▶ **Data to use**
+++
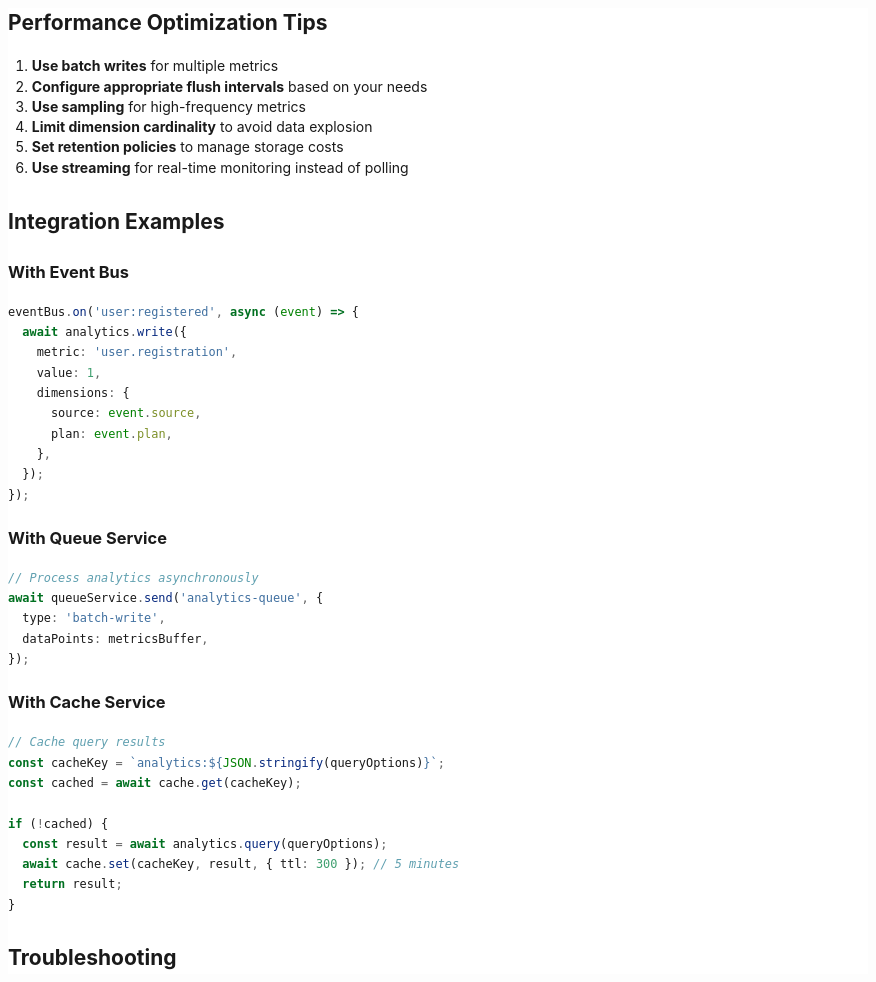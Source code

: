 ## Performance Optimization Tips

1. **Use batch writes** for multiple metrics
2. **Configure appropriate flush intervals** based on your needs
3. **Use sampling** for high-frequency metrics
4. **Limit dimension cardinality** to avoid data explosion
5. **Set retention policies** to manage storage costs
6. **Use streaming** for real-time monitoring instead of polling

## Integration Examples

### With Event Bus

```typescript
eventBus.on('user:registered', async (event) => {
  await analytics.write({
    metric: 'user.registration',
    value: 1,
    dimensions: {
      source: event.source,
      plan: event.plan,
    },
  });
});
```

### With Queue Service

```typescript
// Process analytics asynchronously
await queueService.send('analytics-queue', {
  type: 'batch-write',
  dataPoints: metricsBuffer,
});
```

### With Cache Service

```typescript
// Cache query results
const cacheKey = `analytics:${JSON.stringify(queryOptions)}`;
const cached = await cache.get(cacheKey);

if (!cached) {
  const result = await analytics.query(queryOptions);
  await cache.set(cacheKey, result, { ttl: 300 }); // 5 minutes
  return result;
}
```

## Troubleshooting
+++
▶ **Problem**
Copy all the records above exactly, but leave out the pictures.

▶ **Finished exercise**
Source code

: ## Performance Optimization Tips

1. **Use batch writes** for multiple metrics
2. **Configure appropriate flush intervals** based on your needs
3. **Use sampling** for high-frequency metrics
4. **Limit dimension cardinality** to avoid data explosion
5. **Set retention policies** to manage storage costs
6. **Use streaming** for real-time monitoring instead of polling

## Integration Examples

### With Event Bus

```typescript
eventBus.on('user:registered', async (event) => {
  await analytics.write({
    metric: 'user.registration',
    value: 1,
    dimensions: {
      source: event.source,
      plan: event.plan,
    },
  });
});
```

### With Queue Service

```typescript
// Process analytics asynchronously
await queueService.send('analytics-queue', {
  type: 'batch-write',
  dataPoints: metricsBuffer,
});
```

### With Cache Service

```typescript
// Cache query results
const cacheKey = `analytics:${JSON.stringify(queryOptions)}`;
const cached = await cache.get(cacheKey);

if (!cached) {
  const result = await analytics.query(queryOptions);
  await cache.set(cacheKey, result, { ttl: 300 }); // 5 minutes
  return result;
}
```

## Troubleshooting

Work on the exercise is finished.